Le Collectif Solidarité Roms a été reçu cette semaine par la Préfecture du Gard en présence des services de l'Etat (DDCS, Education Nationale, Pôle emploi...).
Lors de cette rencontre, le Collectif Solidarité Roms "a redit le caractère dramatique des conditions de vie sur le camp de la honte, route de St. Gilles où une dizaine de familles sont reléguées sur un terrain vague, sans ombre, sans eau, sans électricité, sans sanitaires, à proximité immédiate des engins du chantier LGV, respirant, en plus, tous les traitements phytosanitaires des arbres fruitiers mitoyens".

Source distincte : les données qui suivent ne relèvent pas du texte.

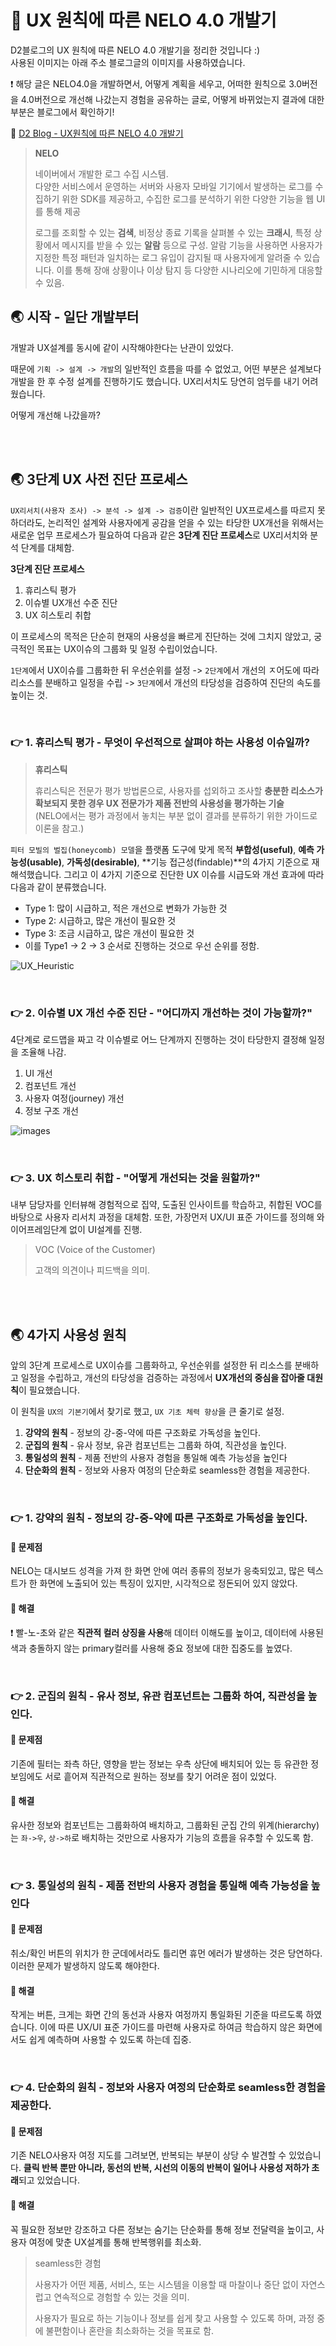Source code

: # 🐳 UX 원칙에 따른 NELO 4.0 개발기

D2블로그의 UX 원칙에 따른 NELO 4.0 개발기을 정리한 것입니다 :) <br/>사용된 이미지는 아래 주소 블로그글의 이미지를 사용하였습니다.

❗ 해당 글은 NELO4.0을 개발하면서, 어떻게 계획을 세우고, 어떠한 원칙으로 3.0버전을 4.0버전으로 개선해 나갔는지 경험을 공유하는 글로, 어떻게 바뀌었는지 결과에 대한 부분은 블로그에서 확인하기!

📘 [D2 Blog - UX원칙에 따른 NELO 4.0 개발기](https://d2.naver.com/helloworld/2461452)

> **NELO**
>
> 네이버에서 개발한 로그 수집 시스템. <br/>다양한 서비스에서 운영하는 서버와 사용자 모바일 기기에서 발생하는 로그를 수집하기 위한 SDK를 제공하고, 수집한 로그를 분석하기 위한 다양한 기능을 웹 UI를 통해 제공
>
> 로그를 조회할 수 있는 **검색**, 비정상 종료 기록을 살펴볼 수 있는 **크래시**, 특정 상황에서 메시지를 받을 수 있는 **알람** 등으로 구성. 알람 기능을 사용하면 사용자가 지정한 특정 패턴과 일치하는 로그 유입이 감지될 때 사용자에게 알려줄 수 있습니다. 이를 통해 장애 상황이나 이상 탐지 등 다양한 시나리오에 기민하게 대응할 수 있음.



## 🌏 시작 - 일단 개발부터

개발과 UX설계를 동시에 같이 시작해야한다는 난관이 있었다.

때문에 `기획 -> 설계 -> 개발`의 일반적인 흐름을 따를 수 없었고, 어떤 부분은 설계보다 개발을 한 후 수정 설계를 진행하기도 했습니다. UX리서치도 당연히 엄두를 내기 어려웠습니다.

어떻게 개선해 나갔을까?

<br/><br/>

## 🌏 3단계 UX 사전 진단 프로세스

`UX리서치(사용자 조사) -> 분석 -> 설계 -> 검증`이란 일반적인 UX프로세스를 따르지 못하더라도, 논리적인 설계와 사용자에게 공감을 얻을 수 있는 타당한 UX개선을 위해서는 새로운 업무 프로세스가 필요하여 다음과 같은 **3단계 진단 프로세스**로 UX리서치와 분석 단계를 대체함.

**3단계 진단 프로세스**

1. 휴리스틱 평가
2. 이슈별 UX개선 수준 진단
3. UX 히스토리 취합

이 프로세스의 목적은 단순히 현재의 사용성을 빠르게 진단하는 것에 그치지 않았고, 궁극적인 목표는 UX이슈의 그룹화 및 일정 수립이었습니다.

`1단계`에서 UX이슈를 그룹화한 뒤 우선순위를 설정 -> `2단계`에서 개선의 ㅈ어도에 따라 리소스를 분배하고 일정을 수립 -> `3단계`에서 개선의 타당성을 검증하여 진단의 속도를 높이는 것.

<br/>

### 👉 1. 휴리스틱 평가 - 무엇이 우선적으로 살펴야 하는 사용성 이슈일까?

> **휴리스틱**
>
> 휴리스틱은 전문가 평가 방법론으로, 사용자를 섭외하고 조사할 **충분한 리소스가 확보되지 못한 경우 UX 전문가가 제품 전반의 사용성을 평가하는 기술**<br/>(NELO에서는 평가 과정에서 놓치는 부분 없이 결과를 분류하기 위한 가이드로 이론을 참고.)

`피터 모빌의 벌집(honeycomb) 모델`을 플랫폼 도구에 맞게 목적 **부합성(useful)**, **예측 가능성(usable)**, **가독성(desirable)**, **기능 접근성(findable)**의 4가지 기준으로 재해석했습니다. 그리고 이 4가지 기준으로 진단한 UX 이슈를 시급도와 개선 효과에 따라 다음과 같이 분류했습니다.

- Type 1: 많이 시급하고, 적은 개선으로 변화가 가능한 것
- Type 2: 시급하고, 많은 개선이 필요한 것
- Type 3: 조금 시급하고, 많은 개선이 필요한 것
- 이를 Type1 -> 2 -> 3 순서로 진행하는 것으로 우선 순위를 정함.

![UX_Heuristic](./images/UX_Heuristic.jpg)

<br/>

### 👉 2. 이슈별 UX 개선 수준 진단 - "어디까지 개선하는 것이 가능할까?"

4단계로 로드맵을 짜고 각 이슈별로 어느 단계까지 진행하는 것이 타당한지 결정해 일정을 조율해 나감.

1. UI 개선
2. 컴포넌트 개선
3. 사용자 여정(journey) 개선
4. 정보 구조 개선

![images](./images/UX_개선단계.jpg)

<br/>

### 👉 3. UX 히스토리 취합 - "어떻게 개선되는 것을 원할까?"

내부 담당자를 인터뷰해 경험적으로 집약, 도출된 인사이트를 학습하고, 취합된 VOC를 바탕으로 사용자 리서치 과정을 대체함. 또한, 가장먼저 UX/UI 표준 가이드를 정의해 와이어프레임단계 없이 UI설계를 진행.

> VOC (Voice of the Customer)
>
> 고객의 의견이나 피드백을 의미.

<br/><br/>

## 🌏 4가지 사용성 원칙

앞의 3단계 프로세스로 UX이슈를 그룹화하고, 우선순위를 설정한 뒤 리소스를 분배하고 일정을 수립하고, 개선의 타당성을 검증하는 과정에서 **UX개선의 중심을 잡아줄 대원칙**이 필요했습니다.

이 원칙을 `UX의 기본기`에서 찾기로 했고, `UX 기초 체력 향상`을 큰 줄기로 설정.

1. **강약의 원칙** - 정보의 강-중-약에 따른 구조화로 가독성을 높인다.
2. **군집의 원칙** - 유사 정보, 유관 컴포넌트는 그룹화 하여, 직관성을 높인다.
3. **통일성의 원칙** - 제품 전반의 사용자 경험을 통일해 예측 가능성을 높인다
4. **단순화의 원칙** - 정보와 사용자 여정의 단순화로 seamless한 경험을 제공한다.

<br/>

### 👉 1. 강약의 원칙 - 정보의 강-중-약에 따른 구조화로 가독성을 높인다.

#### 🔸 문제점

NELO는 대시보드 성격을 가져 한 화면 안에 여러 종류의 정보가 응축되있고, 많은 텍스트가 한 화면에 노출되어 있는 특징이 있지만, 시각적으로 정돈되어 있지 않았다.

#### 🔸 해결

❗ 빨-노-초와 같은 **직관적 컬러 상징을 사용**해 데이터 이해도를 높이고, 데이터에 사용된 색과 충돌하지 않는 primary컬러를 사용해 중요 정보에 대한 집중도를 높였다.

<br/>

### 👉 2. 군집의 원칙 - 유사 정보, 유관 컴포넌트는 그룹화 하여, 직관성을 높인다.

#### 🔸 문제점

기존에 필터는 좌측 하단, 영향을 받는 정보는 우측 상단에 배치되어 있는 등 유관한 정보임에도 서로 흩어져 직관적으로 원하는 정보를 찾기 어려운 점이 있었다.

#### 🔸 해결

유사한 정보와 컴포넌트는 그룹화하여 배치하고, 그룹화된 군집 간의 위계(hierarchy)는 `좌->우`, `상->하`로 배치하는 것만으로 사용자가 기능의 흐름을 유추할 수 있도록 함.

<br/>

### 👉 3. 통일성의 원칙 - 제품 전반의 사용자 경험을 통일해 예측 가능성을 높인다

#### 🔸 문제점

취소/확인 버튼의 위치가 한 군데에서라도 틀리면 휴먼 에러가 발생하는 것은 당연하다. 이러한 문제가 발생하지 않도록 해야한다.

#### 🔸 해결

작게는 버튼, 크게는 화면 간의 동선과 사용자 여정까지 통일화된 기준을 따르도록 하였습니다. 이에 따른 UX/UI 표준 가이드를 마련해 사용자로 하여금 학습하지 않은 화면에서도 쉽게 예측하며 사용할 수 있도록 하는데 집중.

<br/>

### 👉 4. 단순화의 원칙 - 정보와 사용자 여정의 단순화로 seamless한 경험을 제공한다.

#### 🔸 문제점

기존 NELO사용자 여정 지도를 그려보면, 반복되는 부분이 상당 수 발견할 수 있었습니다. **클릭 반복 뿐만 아니라, 동선의 반복, 시선의 이동의 반복이 일어나 사용성 저하가 초래**되고 있었습니다.

#### 🔸 해결

꼭 필요한 정보만 강조하고 다른 정보는 숨기는 단순화를 통해 정보 전달력을 높이고, 사용자 여정에 맞춘 UX설계를 통해 반복행위를 최소화.

> seamless한 경험
>
> 사용자가 어떤 제품, 서비스, 또는 시스템을 이용할 때 마찰이나 중단 없이 자연스럽고 연속적으로 경험할 수 있는 것을 의미.
>
> 사용자가 필요로 하는 기능이나 정보를 쉽게 찾고 사용할 수 있도록 하며, 과정 중에 불편함이나 혼란을 최소화하는 것을 목표로 함.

Par ailleurs, le Collectif rappelle "qu'aucune proposition concrète n'ayant été faite dans ce sens, nous demandons la tenue rapide d'une table ronde réunissant tous les pouvoirs publics locaux : élus et administrations, préfecture, mairie, agglomération, conseil général et régional, tous responsables du territoire sur lequel les familles vivent pour certaines depuis 10 ans : l'urgence ne peut pas leur échapper. Il s'agit d'agir vite et d'être efficace pour trouver des solutions d'hébergement digne qui sortent ces familles de la précarité extrême dans laquelle elles vivent depuis trop longtemps, et qui s'aggrave aujourd'hui."